(WORKING DATA)
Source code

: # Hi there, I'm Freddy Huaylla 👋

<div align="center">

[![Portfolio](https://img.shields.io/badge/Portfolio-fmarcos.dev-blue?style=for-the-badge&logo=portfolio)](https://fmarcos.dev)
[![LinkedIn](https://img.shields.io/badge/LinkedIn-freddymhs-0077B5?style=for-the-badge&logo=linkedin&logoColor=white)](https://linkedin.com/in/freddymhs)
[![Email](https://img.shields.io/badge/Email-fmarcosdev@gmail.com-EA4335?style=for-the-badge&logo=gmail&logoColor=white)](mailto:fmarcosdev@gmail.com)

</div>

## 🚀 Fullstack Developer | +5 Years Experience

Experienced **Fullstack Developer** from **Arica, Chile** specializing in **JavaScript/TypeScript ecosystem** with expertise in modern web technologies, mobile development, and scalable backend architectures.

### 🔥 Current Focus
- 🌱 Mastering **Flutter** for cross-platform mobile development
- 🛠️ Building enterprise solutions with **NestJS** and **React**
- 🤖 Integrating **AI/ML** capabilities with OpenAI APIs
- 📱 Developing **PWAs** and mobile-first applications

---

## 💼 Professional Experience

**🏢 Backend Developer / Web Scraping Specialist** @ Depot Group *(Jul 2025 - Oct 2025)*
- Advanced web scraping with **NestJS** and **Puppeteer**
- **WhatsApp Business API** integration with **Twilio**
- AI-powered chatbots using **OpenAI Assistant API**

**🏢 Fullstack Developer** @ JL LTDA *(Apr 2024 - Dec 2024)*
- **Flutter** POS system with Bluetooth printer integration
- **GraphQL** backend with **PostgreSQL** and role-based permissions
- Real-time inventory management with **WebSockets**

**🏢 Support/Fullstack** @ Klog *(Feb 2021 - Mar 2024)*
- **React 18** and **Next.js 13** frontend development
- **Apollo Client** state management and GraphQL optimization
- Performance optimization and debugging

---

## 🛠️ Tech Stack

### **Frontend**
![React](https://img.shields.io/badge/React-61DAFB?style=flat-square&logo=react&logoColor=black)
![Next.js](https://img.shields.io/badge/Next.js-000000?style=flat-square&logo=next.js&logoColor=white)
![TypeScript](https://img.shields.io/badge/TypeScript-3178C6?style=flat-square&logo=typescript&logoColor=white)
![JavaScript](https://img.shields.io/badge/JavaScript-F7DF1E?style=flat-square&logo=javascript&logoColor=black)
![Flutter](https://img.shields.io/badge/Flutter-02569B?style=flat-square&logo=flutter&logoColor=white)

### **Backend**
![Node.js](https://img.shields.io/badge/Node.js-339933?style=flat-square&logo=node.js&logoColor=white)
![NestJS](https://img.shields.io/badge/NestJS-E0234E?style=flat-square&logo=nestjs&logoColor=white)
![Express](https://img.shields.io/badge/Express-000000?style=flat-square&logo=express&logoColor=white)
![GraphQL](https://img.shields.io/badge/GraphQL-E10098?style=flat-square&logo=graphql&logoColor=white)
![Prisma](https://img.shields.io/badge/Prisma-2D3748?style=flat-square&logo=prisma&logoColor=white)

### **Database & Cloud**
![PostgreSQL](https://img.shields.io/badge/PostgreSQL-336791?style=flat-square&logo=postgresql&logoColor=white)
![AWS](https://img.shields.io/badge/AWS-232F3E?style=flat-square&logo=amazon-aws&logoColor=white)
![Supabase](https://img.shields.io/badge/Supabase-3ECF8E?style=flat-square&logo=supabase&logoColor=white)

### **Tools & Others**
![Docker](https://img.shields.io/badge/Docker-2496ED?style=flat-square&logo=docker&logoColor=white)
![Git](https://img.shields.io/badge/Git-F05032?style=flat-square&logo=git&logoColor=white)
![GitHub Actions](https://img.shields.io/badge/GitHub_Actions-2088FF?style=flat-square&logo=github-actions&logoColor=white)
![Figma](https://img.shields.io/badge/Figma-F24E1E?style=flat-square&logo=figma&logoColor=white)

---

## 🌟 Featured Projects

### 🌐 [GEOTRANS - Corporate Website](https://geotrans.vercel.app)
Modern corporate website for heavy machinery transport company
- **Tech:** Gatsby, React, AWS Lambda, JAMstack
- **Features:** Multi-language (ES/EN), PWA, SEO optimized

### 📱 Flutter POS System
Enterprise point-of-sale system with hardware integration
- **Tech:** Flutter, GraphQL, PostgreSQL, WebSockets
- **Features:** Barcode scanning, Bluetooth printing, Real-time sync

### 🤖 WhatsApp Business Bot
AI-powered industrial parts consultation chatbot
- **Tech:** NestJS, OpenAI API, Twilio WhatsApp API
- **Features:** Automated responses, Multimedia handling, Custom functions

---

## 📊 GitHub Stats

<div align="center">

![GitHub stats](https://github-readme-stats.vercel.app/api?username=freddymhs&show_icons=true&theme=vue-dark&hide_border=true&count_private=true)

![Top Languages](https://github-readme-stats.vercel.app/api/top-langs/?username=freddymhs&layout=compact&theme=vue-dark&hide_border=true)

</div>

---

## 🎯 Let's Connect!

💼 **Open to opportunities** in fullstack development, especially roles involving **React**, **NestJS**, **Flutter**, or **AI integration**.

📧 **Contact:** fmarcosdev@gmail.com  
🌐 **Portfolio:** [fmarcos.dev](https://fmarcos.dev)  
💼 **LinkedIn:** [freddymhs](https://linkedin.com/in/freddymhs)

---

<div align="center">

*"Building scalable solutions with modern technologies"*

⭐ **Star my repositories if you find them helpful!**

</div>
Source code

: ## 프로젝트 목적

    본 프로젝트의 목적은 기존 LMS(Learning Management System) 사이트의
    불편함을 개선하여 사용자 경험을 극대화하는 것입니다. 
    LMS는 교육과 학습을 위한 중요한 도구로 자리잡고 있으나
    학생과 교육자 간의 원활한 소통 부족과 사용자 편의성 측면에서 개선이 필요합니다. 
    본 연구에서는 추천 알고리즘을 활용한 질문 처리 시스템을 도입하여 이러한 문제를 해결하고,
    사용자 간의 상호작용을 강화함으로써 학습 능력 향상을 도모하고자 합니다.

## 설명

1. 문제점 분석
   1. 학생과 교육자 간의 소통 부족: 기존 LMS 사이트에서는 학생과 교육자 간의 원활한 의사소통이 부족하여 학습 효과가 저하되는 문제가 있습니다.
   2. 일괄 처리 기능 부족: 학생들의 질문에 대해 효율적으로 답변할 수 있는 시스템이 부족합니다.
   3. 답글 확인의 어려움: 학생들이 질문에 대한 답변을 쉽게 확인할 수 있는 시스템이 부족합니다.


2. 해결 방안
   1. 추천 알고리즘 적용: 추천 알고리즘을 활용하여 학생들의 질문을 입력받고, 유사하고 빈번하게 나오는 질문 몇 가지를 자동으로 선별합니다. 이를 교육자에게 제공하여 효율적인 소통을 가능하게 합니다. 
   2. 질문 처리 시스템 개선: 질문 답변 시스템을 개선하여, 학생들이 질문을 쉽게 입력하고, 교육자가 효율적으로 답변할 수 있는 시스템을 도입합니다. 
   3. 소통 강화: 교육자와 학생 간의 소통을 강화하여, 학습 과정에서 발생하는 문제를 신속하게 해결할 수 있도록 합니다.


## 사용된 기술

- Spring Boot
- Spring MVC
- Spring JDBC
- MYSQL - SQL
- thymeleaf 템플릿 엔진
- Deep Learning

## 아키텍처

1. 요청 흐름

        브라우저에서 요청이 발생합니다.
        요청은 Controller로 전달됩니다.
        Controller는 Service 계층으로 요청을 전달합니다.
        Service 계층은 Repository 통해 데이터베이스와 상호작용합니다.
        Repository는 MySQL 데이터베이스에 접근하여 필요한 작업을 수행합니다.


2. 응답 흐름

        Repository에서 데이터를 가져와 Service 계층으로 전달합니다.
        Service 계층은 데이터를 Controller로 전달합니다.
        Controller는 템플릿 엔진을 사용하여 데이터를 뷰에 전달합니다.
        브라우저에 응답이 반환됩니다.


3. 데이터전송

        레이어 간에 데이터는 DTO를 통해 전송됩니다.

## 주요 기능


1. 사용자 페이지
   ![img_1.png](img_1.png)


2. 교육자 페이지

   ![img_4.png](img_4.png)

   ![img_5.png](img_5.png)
(End WORKING DATA)
*PROBLEM DESCRIPTION*
Go through the data and gather every line that holds "부족합니다".

*RESULT OF THIS TASK*
   2. 일괄 처리 기능 부족: 학생들의 질문에 대해 효율적으로 답변할 수 있는 시스템이 부족합니다.
   3. 답글 확인의 어려움: 학생들이 질문에 대한 답변을 쉽게 확인할 수 있는 시스템이 부족합니다.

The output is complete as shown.